Oracle Data Provider for .NET: You can use Oracle Data Provider to copy data from or to Oracle. This component is included in Oracle Data Access Components for Windows. Install the relevant version (32-bit or 64-bit) on the machine where the gateway is installed. Oracle Data Provider .NET 12.1 can access Oracle Database 10g Release 2 and later versions.
If you select XCopy Installation, complete the steps that are described in the readme.htm file. We recommend selecting the installer that has the UI (not the XCopy installer).
After you install the provider, restart the Data Management Gateway host service on your machine by using the Services applet or Data Management Gateway Configuration Manager.
If you use the Copy wizard to author the copy pipeline, the driver type is autodetermined. The Microsoft driver is used by default, unless your gateway version is earlier than version 2.7 or you select Oracle as the sink.
Get started
You can create a pipeline that has a copy activity. The pipeline moves data to or from an on-premises Oracle database by using different tools or APIs.
The easiest way to create a pipeline is to use the Copy wizard. See Tutorial: Create a pipeline by using the Copy wizard for a quick walkthrough on creating a pipeline by using the Copy Data wizard.
You can also use one of the following tools to create a pipeline: Visual Studio, Azure PowerShell, an Azure Resource Manager template, the .NET API, or the REST API. See the Copy Activity tutorial for step-by-step instructions on how to create a pipeline that has a copy activity.
Whether you use the tools or APIs, complete the following steps to create a pipeline that moves data from a source data store to a sink data store:
- Create a data factory.

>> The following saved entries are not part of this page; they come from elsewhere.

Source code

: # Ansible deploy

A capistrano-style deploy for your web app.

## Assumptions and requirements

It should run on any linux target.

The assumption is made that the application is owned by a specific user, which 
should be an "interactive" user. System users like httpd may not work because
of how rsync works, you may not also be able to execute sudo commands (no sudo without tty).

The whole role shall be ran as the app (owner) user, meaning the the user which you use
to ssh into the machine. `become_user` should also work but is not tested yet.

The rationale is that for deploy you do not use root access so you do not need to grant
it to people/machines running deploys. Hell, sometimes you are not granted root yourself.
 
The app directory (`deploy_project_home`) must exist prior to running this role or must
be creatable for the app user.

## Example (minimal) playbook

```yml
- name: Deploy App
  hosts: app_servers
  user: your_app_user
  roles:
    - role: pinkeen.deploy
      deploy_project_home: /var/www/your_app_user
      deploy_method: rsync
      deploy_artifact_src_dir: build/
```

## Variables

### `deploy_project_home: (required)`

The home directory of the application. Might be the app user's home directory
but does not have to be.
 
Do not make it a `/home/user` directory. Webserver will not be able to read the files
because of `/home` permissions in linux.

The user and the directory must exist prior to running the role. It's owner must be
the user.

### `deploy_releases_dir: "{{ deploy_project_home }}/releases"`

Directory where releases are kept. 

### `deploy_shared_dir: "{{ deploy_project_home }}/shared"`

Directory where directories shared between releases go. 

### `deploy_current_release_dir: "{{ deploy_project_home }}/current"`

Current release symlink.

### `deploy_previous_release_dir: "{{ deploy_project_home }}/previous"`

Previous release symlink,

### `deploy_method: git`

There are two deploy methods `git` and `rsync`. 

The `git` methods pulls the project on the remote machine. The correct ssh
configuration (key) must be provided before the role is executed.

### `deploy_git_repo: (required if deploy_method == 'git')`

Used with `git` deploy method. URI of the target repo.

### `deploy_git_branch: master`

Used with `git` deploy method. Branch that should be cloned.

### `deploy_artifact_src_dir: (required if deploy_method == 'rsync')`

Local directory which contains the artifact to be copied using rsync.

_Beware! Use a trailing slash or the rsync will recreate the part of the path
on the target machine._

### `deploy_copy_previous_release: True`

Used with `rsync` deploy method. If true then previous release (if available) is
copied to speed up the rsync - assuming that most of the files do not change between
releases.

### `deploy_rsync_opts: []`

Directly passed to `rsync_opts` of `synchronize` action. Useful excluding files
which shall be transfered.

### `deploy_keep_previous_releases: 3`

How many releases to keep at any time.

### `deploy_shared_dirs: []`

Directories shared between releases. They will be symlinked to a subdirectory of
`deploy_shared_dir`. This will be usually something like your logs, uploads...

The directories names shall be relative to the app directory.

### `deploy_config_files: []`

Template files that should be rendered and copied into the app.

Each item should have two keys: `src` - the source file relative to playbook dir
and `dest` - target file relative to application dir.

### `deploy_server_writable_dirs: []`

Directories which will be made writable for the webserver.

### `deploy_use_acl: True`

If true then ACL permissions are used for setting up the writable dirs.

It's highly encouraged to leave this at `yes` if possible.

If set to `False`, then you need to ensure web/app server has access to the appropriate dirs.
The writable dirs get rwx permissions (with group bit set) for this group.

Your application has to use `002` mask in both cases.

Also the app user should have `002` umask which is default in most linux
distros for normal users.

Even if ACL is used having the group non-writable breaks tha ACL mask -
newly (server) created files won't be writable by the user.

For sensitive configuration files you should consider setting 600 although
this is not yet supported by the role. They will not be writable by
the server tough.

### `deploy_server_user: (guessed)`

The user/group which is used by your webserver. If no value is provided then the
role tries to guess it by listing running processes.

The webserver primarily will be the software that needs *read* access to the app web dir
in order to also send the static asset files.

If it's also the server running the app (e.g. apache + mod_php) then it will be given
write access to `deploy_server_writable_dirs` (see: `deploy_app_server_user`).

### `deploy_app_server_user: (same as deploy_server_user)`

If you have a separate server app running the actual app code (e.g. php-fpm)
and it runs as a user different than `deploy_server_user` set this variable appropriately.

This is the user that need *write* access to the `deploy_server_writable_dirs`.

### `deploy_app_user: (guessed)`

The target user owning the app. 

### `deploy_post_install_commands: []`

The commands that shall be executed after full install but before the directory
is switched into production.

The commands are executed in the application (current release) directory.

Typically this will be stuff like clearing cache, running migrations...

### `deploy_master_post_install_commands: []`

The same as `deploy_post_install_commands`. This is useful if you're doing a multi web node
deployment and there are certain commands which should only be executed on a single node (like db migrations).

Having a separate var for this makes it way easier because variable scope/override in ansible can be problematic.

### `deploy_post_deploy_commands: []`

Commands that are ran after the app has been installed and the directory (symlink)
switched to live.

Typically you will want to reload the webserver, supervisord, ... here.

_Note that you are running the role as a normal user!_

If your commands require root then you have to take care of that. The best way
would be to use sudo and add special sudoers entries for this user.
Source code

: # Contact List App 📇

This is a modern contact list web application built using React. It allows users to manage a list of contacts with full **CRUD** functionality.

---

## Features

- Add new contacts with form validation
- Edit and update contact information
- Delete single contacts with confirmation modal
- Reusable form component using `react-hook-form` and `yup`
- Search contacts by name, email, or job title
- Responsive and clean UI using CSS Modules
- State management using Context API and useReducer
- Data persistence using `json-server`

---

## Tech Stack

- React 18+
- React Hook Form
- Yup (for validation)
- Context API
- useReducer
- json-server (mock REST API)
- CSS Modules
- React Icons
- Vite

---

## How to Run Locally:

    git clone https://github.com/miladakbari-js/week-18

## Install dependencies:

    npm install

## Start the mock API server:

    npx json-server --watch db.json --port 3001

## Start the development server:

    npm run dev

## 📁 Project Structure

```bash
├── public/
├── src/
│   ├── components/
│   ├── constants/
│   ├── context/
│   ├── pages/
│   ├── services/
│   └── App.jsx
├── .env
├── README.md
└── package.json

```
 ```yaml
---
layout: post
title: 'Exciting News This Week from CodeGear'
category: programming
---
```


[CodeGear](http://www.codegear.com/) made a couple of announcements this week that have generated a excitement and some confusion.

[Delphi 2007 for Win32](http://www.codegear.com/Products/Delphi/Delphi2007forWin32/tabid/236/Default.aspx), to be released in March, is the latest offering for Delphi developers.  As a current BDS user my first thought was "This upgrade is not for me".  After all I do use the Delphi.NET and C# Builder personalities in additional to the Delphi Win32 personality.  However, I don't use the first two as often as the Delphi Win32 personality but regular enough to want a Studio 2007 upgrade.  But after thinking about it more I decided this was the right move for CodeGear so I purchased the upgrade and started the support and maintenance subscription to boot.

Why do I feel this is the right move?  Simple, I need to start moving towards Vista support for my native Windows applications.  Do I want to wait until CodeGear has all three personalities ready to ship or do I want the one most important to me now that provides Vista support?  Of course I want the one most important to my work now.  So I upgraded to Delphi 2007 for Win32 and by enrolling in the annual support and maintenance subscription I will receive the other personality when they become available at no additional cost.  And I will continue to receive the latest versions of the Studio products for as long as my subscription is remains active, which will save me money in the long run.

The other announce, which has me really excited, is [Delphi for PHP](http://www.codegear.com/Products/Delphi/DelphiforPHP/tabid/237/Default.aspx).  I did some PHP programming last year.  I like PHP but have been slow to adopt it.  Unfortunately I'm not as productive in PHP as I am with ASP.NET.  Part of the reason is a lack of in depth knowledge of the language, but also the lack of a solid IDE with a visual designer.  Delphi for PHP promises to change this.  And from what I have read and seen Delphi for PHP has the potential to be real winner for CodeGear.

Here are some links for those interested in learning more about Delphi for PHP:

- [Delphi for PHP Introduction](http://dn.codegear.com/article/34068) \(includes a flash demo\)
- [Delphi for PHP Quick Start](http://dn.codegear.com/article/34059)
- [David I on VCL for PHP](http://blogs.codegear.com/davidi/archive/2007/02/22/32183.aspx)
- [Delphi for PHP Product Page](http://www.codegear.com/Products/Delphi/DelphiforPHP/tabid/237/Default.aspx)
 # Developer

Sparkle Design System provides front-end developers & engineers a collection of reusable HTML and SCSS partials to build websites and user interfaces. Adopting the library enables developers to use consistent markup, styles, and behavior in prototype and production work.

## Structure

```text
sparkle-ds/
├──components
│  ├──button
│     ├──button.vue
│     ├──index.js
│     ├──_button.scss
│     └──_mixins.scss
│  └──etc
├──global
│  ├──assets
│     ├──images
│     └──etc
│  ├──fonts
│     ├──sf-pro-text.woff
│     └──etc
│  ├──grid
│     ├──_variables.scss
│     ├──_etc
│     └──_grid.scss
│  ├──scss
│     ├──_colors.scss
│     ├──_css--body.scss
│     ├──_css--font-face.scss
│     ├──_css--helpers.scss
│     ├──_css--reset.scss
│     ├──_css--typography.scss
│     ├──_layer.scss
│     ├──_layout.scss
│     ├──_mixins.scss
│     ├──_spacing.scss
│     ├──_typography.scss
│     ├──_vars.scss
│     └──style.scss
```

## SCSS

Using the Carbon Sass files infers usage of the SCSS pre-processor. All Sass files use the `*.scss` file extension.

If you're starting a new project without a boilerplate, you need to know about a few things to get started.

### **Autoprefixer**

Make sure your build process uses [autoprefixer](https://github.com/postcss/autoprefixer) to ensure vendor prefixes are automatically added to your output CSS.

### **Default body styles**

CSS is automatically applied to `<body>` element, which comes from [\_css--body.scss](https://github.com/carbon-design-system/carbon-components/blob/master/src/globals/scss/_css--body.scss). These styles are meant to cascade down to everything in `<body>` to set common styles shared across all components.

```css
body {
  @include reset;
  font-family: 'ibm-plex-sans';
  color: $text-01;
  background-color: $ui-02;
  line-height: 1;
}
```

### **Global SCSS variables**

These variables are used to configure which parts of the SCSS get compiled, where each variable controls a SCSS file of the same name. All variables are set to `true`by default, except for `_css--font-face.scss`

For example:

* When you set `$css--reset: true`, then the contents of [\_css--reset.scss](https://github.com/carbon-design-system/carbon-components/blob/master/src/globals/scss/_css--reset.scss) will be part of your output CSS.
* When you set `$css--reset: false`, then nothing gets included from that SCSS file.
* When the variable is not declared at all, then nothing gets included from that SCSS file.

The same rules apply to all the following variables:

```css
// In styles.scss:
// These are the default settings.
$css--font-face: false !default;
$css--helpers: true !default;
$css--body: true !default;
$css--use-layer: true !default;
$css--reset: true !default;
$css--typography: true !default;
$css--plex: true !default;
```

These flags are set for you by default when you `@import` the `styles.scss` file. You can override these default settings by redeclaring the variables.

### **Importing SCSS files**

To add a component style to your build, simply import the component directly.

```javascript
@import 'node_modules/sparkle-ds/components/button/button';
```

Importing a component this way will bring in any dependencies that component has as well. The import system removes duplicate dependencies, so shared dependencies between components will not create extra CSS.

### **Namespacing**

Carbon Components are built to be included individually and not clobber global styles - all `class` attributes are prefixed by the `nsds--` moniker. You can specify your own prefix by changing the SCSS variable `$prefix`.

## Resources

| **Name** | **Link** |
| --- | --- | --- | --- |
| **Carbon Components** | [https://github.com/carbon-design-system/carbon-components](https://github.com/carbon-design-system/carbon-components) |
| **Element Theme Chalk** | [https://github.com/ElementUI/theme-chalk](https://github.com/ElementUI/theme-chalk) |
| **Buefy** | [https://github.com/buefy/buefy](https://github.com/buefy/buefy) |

A data factory can contain one or more pipelines.
- Create linked services to link input and output data stores to your data factory. For example, if you are copying data from an Oracle database to Azure Blob storage, create two linked services to link your Oracle database and Azure storage account to your data factory. For linked service properties that are specific to Oracle, see Linked service properties.
- Create datasets to represent input and output data for the copy operation. In the example in the preceding step, you create a dataset to specify the table in your Oracle database that contains the input data. You create another dataset to specify the blob container and the folder that holds the data copied from the Oracle database. For dataset properties that are specific to Oracle, see Dataset properties.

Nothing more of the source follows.